The pre-test measured prior PCK and PPK about multiple representations by six open-ended questions. Three questions tapped on each knowledge type (e.g., PPK aspects: “Please name three functions that can be fulfilled by using multiple representations”, “Please name typical problems that can emerge when learning with multiple representations”, “Which possibilities for support do you know when handling multiple representations?”; PCK aspects: “Please name four arbitrary representations (also graphic) for fractions”, “How many representational forms does the EIS principle comprise? Please name them”, “Do you know any other mathematic-didactic principles?”) In a blind coding, open questions were scored on the basis of a previously developed category system (for details on the category system, see Section “Category System”). Twenty per cent of the questions were rated by a second rater (high inter-rater agreement; not adjusted ICC = 0.97); disagreements were resolved by discussion.

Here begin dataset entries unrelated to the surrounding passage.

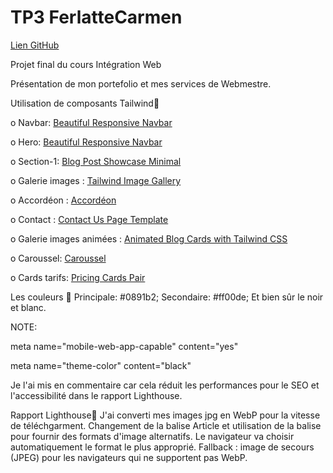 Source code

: 
# TP3 FerlatteCarmen
[Lien GitHub](https://carmenferlatte.github.io/TP3__FerlatteCarmen/)

Projet final du cours Intégration Web

Présentation de mon portefolio et mes services de Webmestre.

Utilisation de composants Tailwind🧮

o Navbar: [Beautiful Responsive Navbar](https://tailwindflex.com/@akram6t/beautifull-responsive-navbar)

o Hero: [Beautiful Responsive Navbar](https://tailwindflex.com/@Aman300/header-page)

o Section-1: [Blog Post Showcase Minimal](https://tailwindflex.com/@henrik/blog-post-showcase-minimal)

o Galerie images : [Tailwind Image Gallery](https://tailwindflex.com/@alok/tailwind-image-gallery)

o Accordéon : [Accordéon](https://www.creative-tim.com/twcomponents/component/faq-1)

o Contact : [Contact Us Page Template](https://tailwindflex.com/@lukas-muller/contact-us-page-template)

o Galerie images animées : [Animated Blog Cards with Tailwind CSS](https://tailwindflex.com/@michael-andreuzza/animated-blog-cards-with-tailwind-css)

o Caroussel: [Caroussel](https://flowbite.com/docs/components/carousel/)

o Cards tarifs: [Pricing Cards Pair](https://tailwindflex.com/@samuel33/pricing-cards-pair)

Les couleurs 🧮
    Principale: #0891b2;
    Secondaire: #ff00de;
    Et bien sûr le noir et blanc.

NOTE:
  <link
  rel="webmanifest" href="manifest.json"
  > <!--Web app manifest should have the filename extension 'webmanifest'.Microsoft Edge Toolsmanifest-file-extension-->

 meta name="mobile-web-app-capable" content="yes"
<!-- <meta name="apple-mobile-web-app-capable" content="yes" > // is deprecated--> 

meta name="theme-color" content="black"
<!--'meta[name=theme-color]' is not supported by Firefox, Firefox for Android, Opera.-->

<!-- <meta name="robots" content="noindex, nofollow"> -->
Je l'ai mis en commentaire car cela réduit les performances pour le SEO et l'accessibilité dans le rapport Lighthouse.

Rapport Lighthouse🧮
J'ai converti mes images jpg en WebP pour la vitesse de téléchgarment.
Changement de la balise Article et  utilisation de  la balise <picture> pour fournir des formats d'image alternatifs. Le navigateur va choisir automatiquement le format le plus approprié.
Fallback : image de secours (JPEG) pour les navigateurs qui ne supportent pas WebP.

Conditions and learning environments

The participants studied either the “integrated” or “separated” computer-based learning condition. Each condition contained information about multiple external representations from both a general pedagogical/psychological stance (i.e., PPK aspects) and a mathematics education stance (i.e., PCK aspects in the domain of fractions). Thus the crucial difference between conditions was that PPK and PCK aspects on multiple external representations were treated either interrelated or apart from one another.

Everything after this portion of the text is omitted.